Pick out all lines of the entries that include the word "where" and copy them.

Dataset content:
[Start of section]
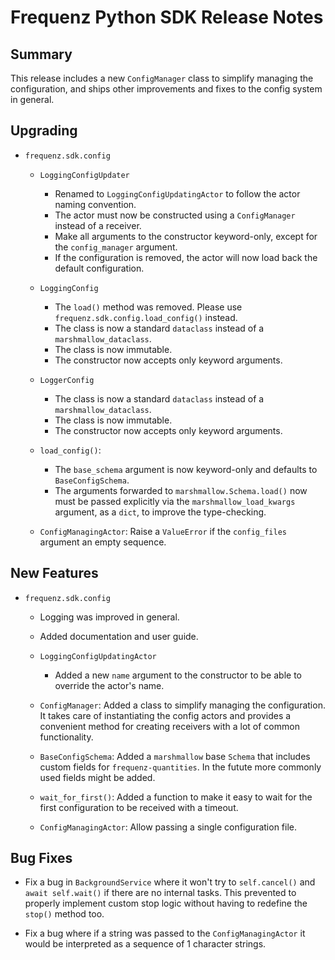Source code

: # Frequenz Python SDK Release Notes

## Summary

This release includes a new `ConfigManager` class to simplify managing the configuration, and ships other improvements and fixes to the config system in general.

## Upgrading

- `frequenz.sdk.config`

    * `LoggingConfigUpdater`

        + Renamed to `LoggingConfigUpdatingActor` to follow the actor naming convention.
        + The actor must now be constructed using a `ConfigManager` instead of a receiver.
        + Make all arguments to the constructor keyword-only, except for the `config_manager` argument.
        + If the configuration is removed, the actor will now load back the default configuration.

    * `LoggingConfig`

        + The `load()` method was removed. Please use `frequenz.sdk.config.load_config()` instead.
        + The class is now a standard `dataclass` instead of a `marshmallow_dataclass`.
        + The class is now immutable.
        + The constructor now accepts only keyword arguments.

    * `LoggerConfig`

        + The class is now a standard `dataclass` instead of a `marshmallow_dataclass`.
        + The class is now immutable.
        + The constructor now accepts only keyword arguments.

    * `load_config()`:

         + The `base_schema` argument is now keyword-only and defaults to `BaseConfigSchema`.
         + The arguments forwarded to `marshmallow.Schema.load()` now must be passed explicitly via the `marshmallow_load_kwargs` argument, as a `dict`, to improve the type-checking.

    * `ConfigManagingActor`: Raise a `ValueError` if the `config_files` argument an empty sequence.

## New Features

- `frequenz.sdk.config`

    - Logging was improved in general.

    - Added documentation and user guide.

    - `LoggingConfigUpdatingActor`

        * Added a new `name` argument to the constructor to be able to override the actor's name.

    - `ConfigManager`: Added a class to simplify managing the configuration. It takes care of instantiating the config actors and provides a convenient method for creating receivers with a lot of common functionality.

    - `BaseConfigSchema`: Added a `marshmallow` base `Schema` that includes custom fields for `frequenz-quantities`. In the futute more commonly used fields might be added.

    - `wait_for_first()`: Added a function to make it easy to wait for the first configuration to be received with a timeout.

    - `ConfigManagingActor`: Allow passing a single configuration file.

## Bug Fixes

- Fix a bug in `BackgroundService` where it won't try to `self.cancel()` and `await self.wait()` if there are no internal tasks. This prevented to properly implement custom stop logic without having to redefine the `stop()` method too.

- Fix a bug where if a string was passed to the `ConfigManagingActor` it would be interpreted as a sequence of 1 character strings.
[End of section]
Result below:
- Fix a bug in `BackgroundService` where it won't try to `self.cancel()` and `await self.wait()` if there are no internal tasks. This prevented to properly implement custom stop logic without having to redefine the `stop()` method too.
- Fix a bug where if a string was passed to the `ConfigManagingActor` it would be interpreted as a sequence of 1 character strings.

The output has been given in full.